Wildlife recording inaturalist

Charlotte Varela

People can participate in the Challenge by photographing flora, fauna and fungi in and around their homes over the four days and uploading the images onto the free wildlife recording app, iNaturalist. Any evidence of wildlife counts, including feathers, poo and nests. If you aren’t sure what you’ve discovered, iNaturalist uses photo-recognition to suggest what it could be, and the app’s online community of wildlife-lovers helps to check each identification to reduce mistakes. iNaturalist can be downloaded through the Apple store, Google Play or the iNaturalist website.

Globally, the City Nature Challenge is organised by the Natural History Museum of Los Angeles County and San Francisco’s California Academy of Sciences.

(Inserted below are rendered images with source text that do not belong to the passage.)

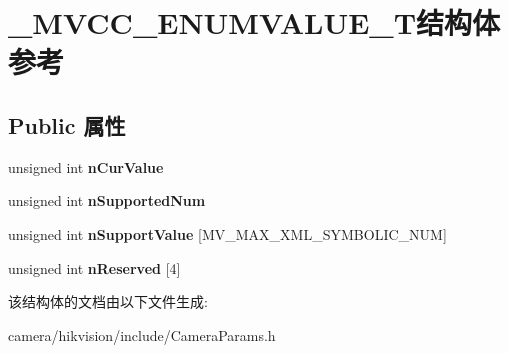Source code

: \hypertarget{struct___m_v_c_c___e_n_u_m_v_a_l_u_e___t}{}\section{\+\_\+\+M\+V\+C\+C\+\_\+\+E\+N\+U\+M\+V\+A\+L\+U\+E\+\_\+\+T结构体 参考}
\label{struct___m_v_c_c___e_n_u_m_v_a_l_u_e___t}
\subsection*{Public 属性}
\begin{DoxyCompactItemize}
\item 
\mbox{\label{struct___m_v_c_c___e_n_u_m_v_a_l_u_e___t_ab30f0fe7ee9b0eacf1286584bf579b4a}} 
unsigned int {\bfseries n\+Cur\+Value}
\item 
\mbox{\label{struct___m_v_c_c___e_n_u_m_v_a_l_u_e___t_a1a43bc56d480394d927e8ded7ad94f62}} 
unsigned int {\bfseries n\+Supported\+Num}
\item 
\mbox{\label{struct___m_v_c_c___e_n_u_m_v_a_l_u_e___t_ac55c1e13011a2a27acfa614f76a55bf4}} 
unsigned int {\bfseries n\+Support\+Value} \mbox{[}M\+V\+\_\+\+M\+A\+X\+\_\+\+X\+M\+L\+\_\+\+S\+Y\+M\+B\+O\+L\+I\+C\+\_\+\+N\+UM\mbox{]}
\item 
\mbox{\label{struct___m_v_c_c___e_n_u_m_v_a_l_u_e___t_a9cf20dd217f5450569ccebd640003fd0}} 
unsigned int {\bfseries n\+Reserved} \mbox{[}4\mbox{]}
\end{DoxyCompactItemize}


该结构体的文档由以下文件生成\+:\begin{DoxyCompactItemize}
\item 
camera/hikvision/include/Camera\+Params.\+h\end{DoxyCompactItemize}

This year, Lancashire Wildlife Trust and local environmental records centres (Merseyside Biobank, Lancashire Environmental Records Network and Greater Manchester Record Centre) are leading the Challenge in the North West with support from other environmental organisations and local Friends Of groups.

A mistle thrush standing on grass in a garden with its head cocked

Mistle thrush by Anthony Beyga

Our Project Officer Molly Toal says:

“It’s really positive that so many people are finding enjoyment in nature at this time and sharing what wildlife they’re seeing near their homes on social media. We’d like to encourage everyone to help protect the wildlife they’re seeing by joining in with the City Nature Challenge. As well as discovering amazing plants, fungi and animals, anyone who uses iNaturalist will be helping efforts to protect wildlife.”

Photos can be submitted between Friday 24 April and Monday 27 April, with results announced on Monday 4 May. In the run up to the weekend, we'll be sharing ideas on our website and social media channels to help you make your outdoor space more attractive to wildlife and bring nature to you.

Molly adds, “Every garden has the potential to be a miniature nature reserve. It’s amazing what you can find outside your door when you let your grass grow long or leave out water for birds. Even a balcony or windowsill can be filled with pots of wildflowers and herbs that bees and butterflies will adore.”